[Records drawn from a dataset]
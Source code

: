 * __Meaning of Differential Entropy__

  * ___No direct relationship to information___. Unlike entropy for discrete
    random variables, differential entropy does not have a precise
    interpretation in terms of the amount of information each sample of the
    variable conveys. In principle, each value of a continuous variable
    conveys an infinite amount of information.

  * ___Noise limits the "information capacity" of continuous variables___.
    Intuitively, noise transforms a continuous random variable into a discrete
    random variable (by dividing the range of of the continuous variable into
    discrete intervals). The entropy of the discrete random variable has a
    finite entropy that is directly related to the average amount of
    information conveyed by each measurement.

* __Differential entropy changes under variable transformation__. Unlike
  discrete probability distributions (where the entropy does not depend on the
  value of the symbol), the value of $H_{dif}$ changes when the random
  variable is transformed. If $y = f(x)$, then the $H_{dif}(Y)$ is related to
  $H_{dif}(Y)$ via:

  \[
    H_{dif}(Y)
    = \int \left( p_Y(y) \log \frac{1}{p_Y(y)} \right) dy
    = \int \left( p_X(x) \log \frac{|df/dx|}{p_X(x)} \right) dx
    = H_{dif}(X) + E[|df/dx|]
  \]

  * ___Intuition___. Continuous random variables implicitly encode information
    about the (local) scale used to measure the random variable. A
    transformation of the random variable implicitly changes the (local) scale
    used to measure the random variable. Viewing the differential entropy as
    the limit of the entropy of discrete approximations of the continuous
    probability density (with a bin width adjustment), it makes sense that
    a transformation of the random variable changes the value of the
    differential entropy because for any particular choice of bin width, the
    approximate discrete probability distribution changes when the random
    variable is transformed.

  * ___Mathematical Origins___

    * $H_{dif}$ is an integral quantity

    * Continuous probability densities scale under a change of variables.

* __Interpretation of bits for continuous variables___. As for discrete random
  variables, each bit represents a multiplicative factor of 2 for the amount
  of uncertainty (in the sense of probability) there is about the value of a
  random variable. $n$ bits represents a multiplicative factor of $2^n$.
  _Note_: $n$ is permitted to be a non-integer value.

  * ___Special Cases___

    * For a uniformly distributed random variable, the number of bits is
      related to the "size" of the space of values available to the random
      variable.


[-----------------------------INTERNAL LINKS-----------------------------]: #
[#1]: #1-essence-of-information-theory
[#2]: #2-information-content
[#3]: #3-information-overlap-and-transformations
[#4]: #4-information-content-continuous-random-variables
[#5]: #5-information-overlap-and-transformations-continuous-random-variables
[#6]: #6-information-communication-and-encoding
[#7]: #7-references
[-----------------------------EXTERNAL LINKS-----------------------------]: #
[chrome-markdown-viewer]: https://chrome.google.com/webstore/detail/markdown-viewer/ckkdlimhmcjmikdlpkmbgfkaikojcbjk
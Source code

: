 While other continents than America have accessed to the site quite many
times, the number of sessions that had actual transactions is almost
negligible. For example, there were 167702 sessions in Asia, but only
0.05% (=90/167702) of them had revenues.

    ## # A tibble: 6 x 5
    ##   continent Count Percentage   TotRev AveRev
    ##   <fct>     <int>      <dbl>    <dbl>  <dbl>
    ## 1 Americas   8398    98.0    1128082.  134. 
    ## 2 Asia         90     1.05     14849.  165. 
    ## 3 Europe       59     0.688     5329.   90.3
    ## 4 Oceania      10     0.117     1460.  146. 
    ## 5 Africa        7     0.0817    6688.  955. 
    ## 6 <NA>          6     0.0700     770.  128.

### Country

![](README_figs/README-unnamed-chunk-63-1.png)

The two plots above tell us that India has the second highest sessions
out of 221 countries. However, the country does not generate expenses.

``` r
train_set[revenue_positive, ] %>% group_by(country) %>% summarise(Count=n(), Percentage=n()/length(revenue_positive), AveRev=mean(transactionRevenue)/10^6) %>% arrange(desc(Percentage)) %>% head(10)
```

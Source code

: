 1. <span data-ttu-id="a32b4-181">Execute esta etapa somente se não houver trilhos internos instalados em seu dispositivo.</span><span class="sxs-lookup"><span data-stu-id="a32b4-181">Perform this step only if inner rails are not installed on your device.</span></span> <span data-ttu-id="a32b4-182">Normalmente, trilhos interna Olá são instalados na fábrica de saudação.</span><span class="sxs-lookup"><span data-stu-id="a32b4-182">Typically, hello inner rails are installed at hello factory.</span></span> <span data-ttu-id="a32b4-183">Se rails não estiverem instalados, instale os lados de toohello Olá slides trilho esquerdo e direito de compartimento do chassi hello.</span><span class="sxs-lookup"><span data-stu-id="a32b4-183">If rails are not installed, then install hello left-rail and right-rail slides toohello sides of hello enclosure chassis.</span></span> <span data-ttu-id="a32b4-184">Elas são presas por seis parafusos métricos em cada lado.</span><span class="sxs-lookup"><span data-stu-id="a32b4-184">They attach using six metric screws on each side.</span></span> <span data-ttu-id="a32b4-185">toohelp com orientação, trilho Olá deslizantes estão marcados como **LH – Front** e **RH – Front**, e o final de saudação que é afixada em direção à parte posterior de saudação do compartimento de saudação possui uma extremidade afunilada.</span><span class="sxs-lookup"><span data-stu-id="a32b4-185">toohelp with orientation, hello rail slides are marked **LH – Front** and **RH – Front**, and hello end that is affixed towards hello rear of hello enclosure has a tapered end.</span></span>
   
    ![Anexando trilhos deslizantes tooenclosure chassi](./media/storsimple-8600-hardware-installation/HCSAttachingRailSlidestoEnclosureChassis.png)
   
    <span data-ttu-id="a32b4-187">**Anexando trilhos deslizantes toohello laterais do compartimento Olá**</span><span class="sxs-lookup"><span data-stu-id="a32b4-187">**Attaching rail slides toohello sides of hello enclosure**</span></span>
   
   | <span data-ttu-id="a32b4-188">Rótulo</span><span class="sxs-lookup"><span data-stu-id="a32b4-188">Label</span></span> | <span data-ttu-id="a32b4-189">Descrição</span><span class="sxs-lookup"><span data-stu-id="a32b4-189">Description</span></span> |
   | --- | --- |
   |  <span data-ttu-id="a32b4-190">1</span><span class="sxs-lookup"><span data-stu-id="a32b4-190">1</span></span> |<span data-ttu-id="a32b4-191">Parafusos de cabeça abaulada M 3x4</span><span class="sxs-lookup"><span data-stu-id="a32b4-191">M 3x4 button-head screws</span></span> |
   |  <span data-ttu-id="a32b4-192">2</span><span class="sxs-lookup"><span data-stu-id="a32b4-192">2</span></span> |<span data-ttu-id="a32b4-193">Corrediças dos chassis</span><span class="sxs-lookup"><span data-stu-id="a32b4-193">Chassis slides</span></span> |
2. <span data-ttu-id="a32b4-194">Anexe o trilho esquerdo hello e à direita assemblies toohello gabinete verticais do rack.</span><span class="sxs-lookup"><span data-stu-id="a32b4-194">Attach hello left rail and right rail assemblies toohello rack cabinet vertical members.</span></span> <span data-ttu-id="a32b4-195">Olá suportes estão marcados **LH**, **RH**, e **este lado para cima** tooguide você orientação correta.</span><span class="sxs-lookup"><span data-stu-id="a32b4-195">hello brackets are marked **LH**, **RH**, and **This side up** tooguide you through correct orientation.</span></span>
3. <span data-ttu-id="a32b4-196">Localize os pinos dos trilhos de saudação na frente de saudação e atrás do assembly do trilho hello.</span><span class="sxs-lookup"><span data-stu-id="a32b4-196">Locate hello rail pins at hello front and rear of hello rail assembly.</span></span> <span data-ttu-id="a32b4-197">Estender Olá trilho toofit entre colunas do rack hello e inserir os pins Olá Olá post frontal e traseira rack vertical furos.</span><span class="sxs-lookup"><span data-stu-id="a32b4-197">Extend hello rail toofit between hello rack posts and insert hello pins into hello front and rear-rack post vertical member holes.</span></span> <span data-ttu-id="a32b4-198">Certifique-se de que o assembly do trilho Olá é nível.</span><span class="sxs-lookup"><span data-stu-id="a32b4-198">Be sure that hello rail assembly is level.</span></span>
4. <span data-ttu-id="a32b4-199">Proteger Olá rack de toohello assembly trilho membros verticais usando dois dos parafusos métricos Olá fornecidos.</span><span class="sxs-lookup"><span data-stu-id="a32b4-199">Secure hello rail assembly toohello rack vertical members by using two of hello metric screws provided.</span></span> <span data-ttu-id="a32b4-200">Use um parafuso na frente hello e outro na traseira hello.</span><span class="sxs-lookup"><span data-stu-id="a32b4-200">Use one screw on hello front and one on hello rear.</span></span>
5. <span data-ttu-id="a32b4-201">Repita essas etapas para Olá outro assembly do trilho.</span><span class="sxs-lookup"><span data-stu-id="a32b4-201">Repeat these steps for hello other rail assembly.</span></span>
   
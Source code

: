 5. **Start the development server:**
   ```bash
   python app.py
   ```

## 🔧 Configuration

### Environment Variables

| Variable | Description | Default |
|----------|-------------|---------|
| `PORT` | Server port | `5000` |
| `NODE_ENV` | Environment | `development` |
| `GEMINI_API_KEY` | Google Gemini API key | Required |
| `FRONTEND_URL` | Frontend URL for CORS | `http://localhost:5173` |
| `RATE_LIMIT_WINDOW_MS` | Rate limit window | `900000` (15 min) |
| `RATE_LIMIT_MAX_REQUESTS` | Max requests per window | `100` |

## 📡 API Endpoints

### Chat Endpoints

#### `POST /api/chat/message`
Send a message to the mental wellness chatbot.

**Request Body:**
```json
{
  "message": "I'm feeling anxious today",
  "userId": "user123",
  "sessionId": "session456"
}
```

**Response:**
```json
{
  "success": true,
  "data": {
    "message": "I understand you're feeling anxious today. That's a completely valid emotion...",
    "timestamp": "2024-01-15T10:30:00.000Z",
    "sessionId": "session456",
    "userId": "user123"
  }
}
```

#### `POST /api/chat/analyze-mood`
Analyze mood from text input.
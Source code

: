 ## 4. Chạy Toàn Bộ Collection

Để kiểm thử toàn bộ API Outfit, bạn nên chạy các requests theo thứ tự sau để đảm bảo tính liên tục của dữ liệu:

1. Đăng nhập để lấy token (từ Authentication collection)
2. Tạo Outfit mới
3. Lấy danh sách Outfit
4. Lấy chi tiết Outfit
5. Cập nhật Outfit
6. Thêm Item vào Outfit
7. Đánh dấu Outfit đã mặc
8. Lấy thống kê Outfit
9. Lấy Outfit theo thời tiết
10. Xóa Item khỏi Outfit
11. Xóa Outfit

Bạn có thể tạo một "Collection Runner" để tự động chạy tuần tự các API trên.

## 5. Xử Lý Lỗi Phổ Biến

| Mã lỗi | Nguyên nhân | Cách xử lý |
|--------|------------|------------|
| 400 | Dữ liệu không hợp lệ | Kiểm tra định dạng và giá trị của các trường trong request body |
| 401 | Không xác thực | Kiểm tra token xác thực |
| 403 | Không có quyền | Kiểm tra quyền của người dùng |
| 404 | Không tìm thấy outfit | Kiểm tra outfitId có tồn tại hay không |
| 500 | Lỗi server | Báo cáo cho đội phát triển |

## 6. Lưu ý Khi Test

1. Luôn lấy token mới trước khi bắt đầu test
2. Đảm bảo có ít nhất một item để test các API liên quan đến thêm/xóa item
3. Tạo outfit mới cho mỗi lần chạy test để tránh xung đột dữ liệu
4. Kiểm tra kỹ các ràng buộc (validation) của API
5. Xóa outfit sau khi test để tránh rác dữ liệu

WHAT YOU WILL DO - Scan the entries above and return each line that holds "probability".

OUTPUT OF THE EXERCISE -
  discrete probability distributions (where the entropy does not depend on the
    probability density (with a bin width adjustment), it makes sense that
    approximate discrete probability distribution changes when the random
    * Continuous probability densities scale under a change of variables.
  of uncertainty (in the sense of probability) there is about the value of a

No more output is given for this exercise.